» Prompt: Print all of the data below exactly as it appears, leaving out every image.

» Data extract:
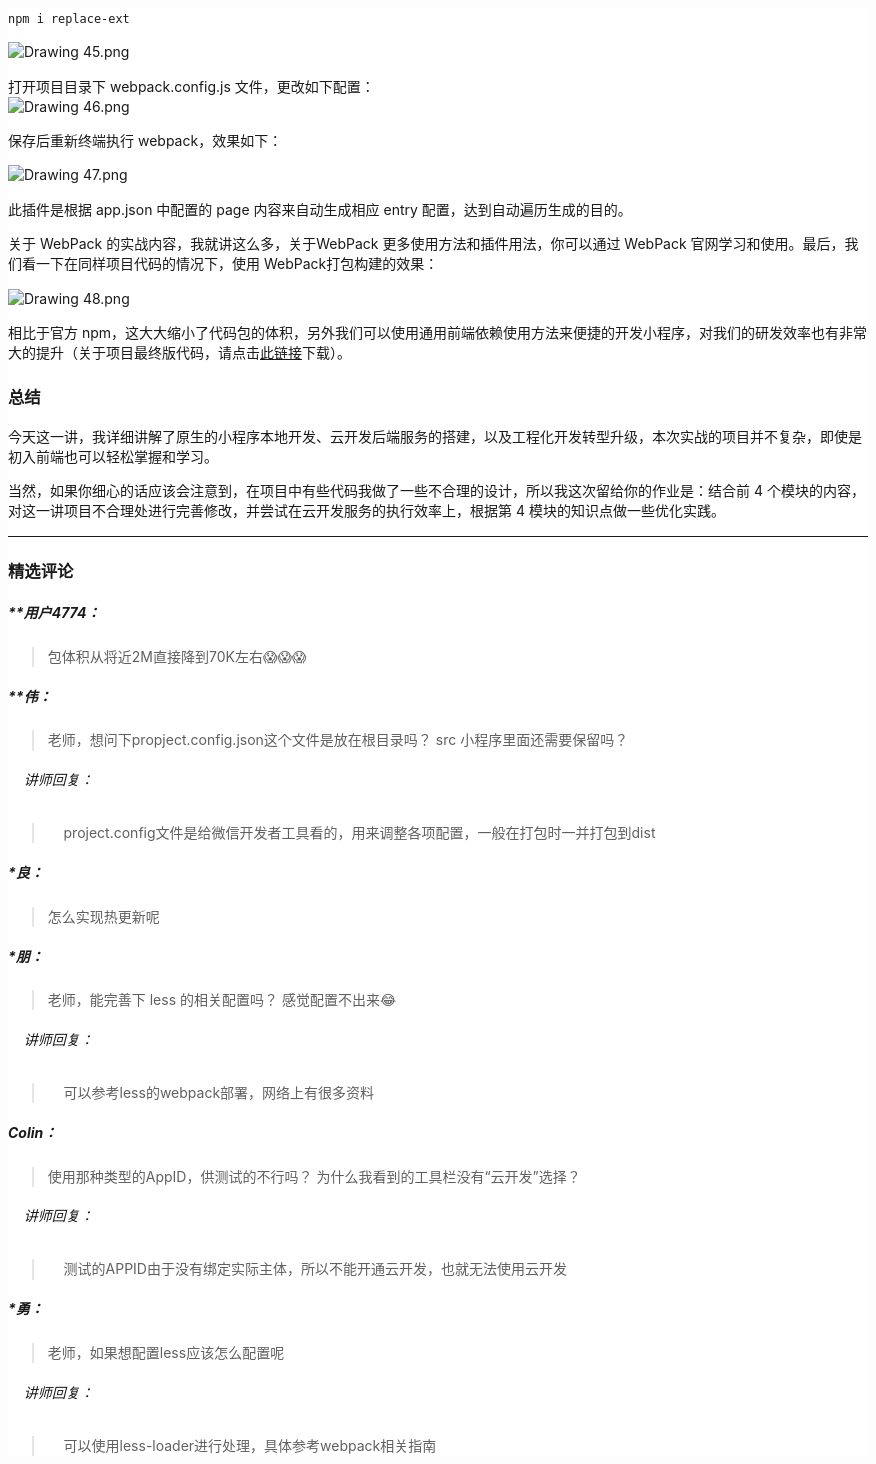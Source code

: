<pre class="lang-java" data-nodeid="3581"><code data-language="java">npm i replace-ext
</code></pre>
<p data-nodeid="3582"><img src="https://s0.lgstatic.com/i/image2/M01/04/59/Cip5yF_tmTyAJLdtAAHJudUl2jc456.png" alt="Drawing 45.png" data-nodeid="3976"></p>
<p data-nodeid="3583">打开项目目录下 webpack.config.js 文件，更改如下配置：<br>
<img src="https://s0.lgstatic.com/i/image2/M01/04/59/Cip5yF_tmUOAaqjLAALnXfCs2Mk811.png" alt="Drawing 46.png" data-nodeid="3981"></p>
<p data-nodeid="3584">保存后重新终端执行 webpack，效果如下：</p>
<p data-nodeid="3585"><img src="https://s0.lgstatic.com/i/image/M00/8C/83/CgqCHl_tmUmAOpNUAAOInArb3fI238.png" alt="Drawing 47.png" data-nodeid="3985"></p>
<p data-nodeid="3586">此插件是根据 app.json 中配置的 page 内容来自动生成相应 entry 配置，达到自动遍历生成的目的。</p>
<p data-nodeid="3587">关于 WebPack 的实战内容，我就讲这么多，关于WebPack 更多使用方法和插件用法，你可以通过 WebPack 官网学习和使用。最后，我们看一下在同样项目代码的情况下，使用 WebPack打包构建的效果：</p>
<p data-nodeid="3588"><img src="https://s0.lgstatic.com/i/image2/M01/04/59/Cip5yF_tmVCAHIRrAAGTl0qvF6U457.png" alt="Drawing 48.png" data-nodeid="3990"></p>
<p data-nodeid="3589">相比于官方 npm，这大大缩小了代码包的体积，另外我们可以使用通用前端依赖使用方法来便捷的开发小程序，对我们的研发效率也有非常大的提升（关于项目最终版代码，请点击<a href="https://cloud.dnuise.cn/res/shop/SHOP-WP.zip" data-nodeid="3994">此链接</a>下载）。</p>
<h3 data-nodeid="3590">总结</h3>
<p data-nodeid="3591">今天这一讲，我详细讲解了原生的小程序本地开发、云开发后端服务的搭建，以及工程化开发转型升级，本次实战的项目并不复杂，即使是初入前端也可以轻松掌握和学习。</p>
<p data-nodeid="3592" class="">当然，如果你细心的话应该会注意到，在项目中有些代码我做了一些不合理的设计，所以我这次留给你的作业是：结合前 4 个模块的内容，对这一讲项目不合理处进行完善修改，并尝试在云开发服务的执行效率上，根据第 4 模块的知识点做一些优化实践。</p>

---

### 精选评论

##### **用户4774：
> 包体积从将近2M直接降到70K左右😱😱😱

##### **伟：
> 老师，想问下propject.config.json这个文件是放在根目录吗？ src 小程序里面还需要保留吗？

 ###### &nbsp;&nbsp;&nbsp; 讲师回复：
> &nbsp;&nbsp;&nbsp; project.config文件是给微信开发者工具看的，用来调整各项配置，一般在打包时一并打包到dist

##### *良：
> 怎么实现热更新呢

##### *朋：
> 老师，能完善下 less 的相关配置吗？ 感觉配置不出来😂

 ###### &nbsp;&nbsp;&nbsp; 讲师回复：
> &nbsp;&nbsp;&nbsp; 可以参考less的webpack部署，网络上有很多资料

##### Colin：
> 使用那种类型的AppID，供测试的不行吗？ 为什么我看到的工具栏没有“云开发”选择？

 ###### &nbsp;&nbsp;&nbsp; 讲师回复：
> &nbsp;&nbsp;&nbsp; 测试的APPID由于没有绑定实际主体，所以不能开通云开发，也就无法使用云开发

##### *勇：
> 老师，如果想配置less应该怎么配置呢

 ###### &nbsp;&nbsp;&nbsp; 讲师回复：
> &nbsp;&nbsp;&nbsp; 可以使用less-loader进行处理，具体参考webpack相关指南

» Exercise output:
Source code

:<pre class="lang-java" data-nodeid="3581"><code data-language="java">npm i replace-ext
</code></pre>
<p data-nodeid="3582"><img src="https://s0.lgstatic.com/i/image2/M01/04/59/Cip5yF_tmTyAJLdtAAHJudUl2jc456.png" alt="Drawing 45.png" data-nodeid="3976"></p>
<p data-nodeid="3583">打开项目目录下 webpack.config.js 文件，更改如下配置：<br>
<img src="https://s0.lgstatic.com/i/image2/M01/04/59/Cip5yF_tmUOAaqjLAALnXfCs2Mk811.png" alt="Drawing 46.png" data-nodeid="3981"></p>
<p data-nodeid="3584">保存后重新终端执行 webpack，效果如下：</p>
<p data-nodeid="3585"><img src="https://s0.lgstatic.com/i/image/M00/8C/83/CgqCHl_tmUmAOpNUAAOInArb3fI238.png" alt="Drawing 47.png" data-nodeid="3985"></p>
<p data-nodeid="3586">此插件是根据 app.json 中配置的 page 内容来自动生成相应 entry 配置，达到自动遍历生成的目的。</p>
<p data-nodeid="3587">关于 WebPack 的实战内容，我就讲这么多，关于WebPack 更多使用方法和插件用法，你可以通过 WebPack 官网学习和使用。最后，我们看一下在同样项目代码的情况下，使用 WebPack打包构建的效果：</p>
<p data-nodeid="3588"><img src="https://s0.lgstatic.com/i/image2/M01/04/59/Cip5yF_tmVCAHIRrAAGTl0qvF6U457.png" alt="Drawing 48.png" data-nodeid="3990"></p>
<p data-nodeid="3589">相比于官方 npm，这大大缩小了代码包的体积，另外我们可以使用通用前端依赖使用方法来便捷的开发小程序，对我们的研发效率也有非常大的提升（关于项目最终版代码，请点击<a href="https://cloud.dnuise.cn/res/shop/SHOP-WP.zip" data-nodeid="3994">此链接</a>下载）。</p>
<h3 data-nodeid="3590">总结</h3>
<p data-nodeid="3591">今天这一讲，我详细讲解了原生的小程序本地开发、云开发后端服务的搭建，以及工程化开发转型升级，本次实战的项目并不复杂，即使是初入前端也可以轻松掌握和学习。</p>
<p data-nodeid="3592" class="">当然，如果你细心的话应该会注意到，在项目中有些代码我做了一些不合理的设计，所以我这次留给你的作业是：结合前 4 个模块的内容，对这一讲项目不合理处进行完善修改，并尝试在云开发服务的执行效率上，根据第 4 模块的知识点做一些优化实践。</p>

---

### 精选评论

##### **用户4774：
> 包体积从将近2M直接降到70K左右😱😱😱

##### **伟：
> 老师，想问下propject.config.json这个文件是放在根目录吗？ src 小程序里面还需要保留吗？

 ###### &nbsp;&nbsp;&nbsp; 讲师回复：
> &nbsp;&nbsp;&nbsp; project.config文件是给微信开发者工具看的，用来调整各项配置，一般在打包时一并打包到dist

##### *良：
> 怎么实现热更新呢

##### *朋：
> 老师，能完善下 less 的相关配置吗？ 感觉配置不出来😂

 ###### &nbsp;&nbsp;&nbsp; 讲师回复：
> &nbsp;&nbsp;&nbsp; 可以参考less的webpack部署，网络上有很多资料

##### Colin：
> 使用那种类型的AppID，供测试的不行吗？ 为什么我看到的工具栏没有“云开发”选择？

 ###### &nbsp;&nbsp;&nbsp; 讲师回复：
> &nbsp;&nbsp;&nbsp; 测试的APPID由于没有绑定实际主体，所以不能开通云开发，也就无法使用云开发

##### *勇：
> 老师，如果想配置less应该怎么配置呢

 ###### &nbsp;&nbsp;&nbsp; 讲师回复：
> &nbsp;&nbsp;&nbsp; 可以使用less-loader进行处理，具体参考webpack相关指南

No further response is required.